[EXERCISE MATERIAL Boundary: Start]

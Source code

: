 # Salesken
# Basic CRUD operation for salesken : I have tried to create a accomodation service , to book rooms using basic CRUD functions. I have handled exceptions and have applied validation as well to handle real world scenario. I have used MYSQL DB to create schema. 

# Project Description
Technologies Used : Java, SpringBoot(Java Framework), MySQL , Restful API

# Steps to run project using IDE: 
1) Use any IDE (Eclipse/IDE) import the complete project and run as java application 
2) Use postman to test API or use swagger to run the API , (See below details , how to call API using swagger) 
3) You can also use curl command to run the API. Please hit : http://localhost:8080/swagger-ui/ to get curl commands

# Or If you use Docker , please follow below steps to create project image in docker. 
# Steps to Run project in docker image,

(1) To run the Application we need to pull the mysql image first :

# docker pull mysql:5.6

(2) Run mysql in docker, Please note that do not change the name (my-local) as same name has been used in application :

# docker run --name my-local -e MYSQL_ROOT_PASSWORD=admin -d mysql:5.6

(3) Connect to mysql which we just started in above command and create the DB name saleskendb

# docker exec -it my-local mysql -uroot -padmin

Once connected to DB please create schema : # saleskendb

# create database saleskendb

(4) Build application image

[EXERCISE MATERIAL Boundary: End]

■ **WHAT IS BEING ASKED**
The answer must be the lines from the one containing "Once connected to" through the last line of the records, written out exactly; please include nothing more.

■ **EXERCISE ANSWER**
Once connected to DB please create schema : # saleskendb

# create database saleskendb

(4) Build application image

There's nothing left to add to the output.